If the accountant is UK qualified and with a experience you are in luck. Add an Eastern European language and you're in much luck. Just open the newspaper in the career section and pick one with eyes closed. 75% if not more of the ads are for qualified accountants. They are looking for a Marketing person. no not a marketing degree or an MBA - an accountant. the salaries are also better than for teachers. Check out IN BUSINESS magazine. 

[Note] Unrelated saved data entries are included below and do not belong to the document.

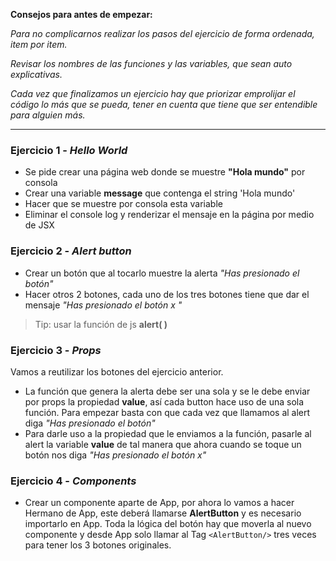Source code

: **Consejos para antes de empezar:**

  _Para no complicarnos realizar los pasos del ejercicio de forma ordenada, item por item._
  
   _Revisar los nombres de las funciones y las variables, que sean auto explicativas._ 
  
  _Cada vez que finalizamos un ejercicio hay que priorizar emprolijar el código lo más que se pueda, tener en cuenta que tiene que ser entendible para alguien más._
  
  
  ---
### Ejercicio 1 - *Hello World* 
- Se pide crear una página web donde se muestre **"Hola mundo"** por consola
- Crear una variable **message** que contenga el string 'Hola mundo'
- Hacer que se muestre por consola esta variable 
- Eliminar el console log y renderizar el mensaje en la página por medio de JSX
### Ejercicio 2 - *Alert button* 
- Crear un botón que al tocarlo muestre la alerta _"Has presionado el botón"_
- Hacer otros 2 botones, cada uno de los tres botones tiene que dar el mensaje _"Has presionado el botón x "_
> Tip: usar la función de js **alert( )**
### Ejercicio 3 - *Props*
Vamos a reutilizar los botones del ejercicio anterior. 

- La función que genera la alerta debe ser una sola y se le debe enviar por props la propiedad **value**, así cada button hace uso de una sola función. Para empezar basta con que cada vez que llamamos al alert diga _"Has presionado el botón"_
- Para darle uso a la propiedad que le enviamos a la función, pasarle al alert la variable **value** de tal manera que ahora cuando se toque un botón nos diga _"Has presionado el botón x"_
### Ejercicio 4 - *Components*
- Crear un componente aparte de App, por ahora lo vamos a hacer Hermano de App, este deberá llamarse **AlertButton** y es necesario importarlo en App. Toda la lógica del botón hay que moverla al nuevo componente y desde App solo llamar al Tag `<AlertButton/>` tres veces para tener los 3 botones originales.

Kimonas, your sister in law lucked out with only 17 years on the list, a friend will have a job next year after over 25 years on the list!


----------



## kimonas (Jul 19, 2008)

BabsM said:


> kimonas said:
> 
> 
> > The salary of a teacher depends on your qualifications and level of teaching (primary, secondary etc). The average salary of a teacher starting out is c. 1400 euros a month.
> ...


----------



## theresoon (Apr 11, 2008)

Experience doesn't count for much here

So true! When I arrived a friend referred me to an HR manager in my field who he thought would refer me to other HR managers in my field as I would be out of her range with my experience. She plainly told me yeah sure you have 15 years experience but that's in NY not here so it doesn't count you have to start from the bottom again. I tried very hard to remain polite.


----------



## PJandDB (Oct 29, 2009)

Thanks every one for your comments but I guess when it comes down to it if one/or both of us is lucky enough to get offered a job we will have to calculate whether it offers enough money to live on. If its meant to be etc... DB


----------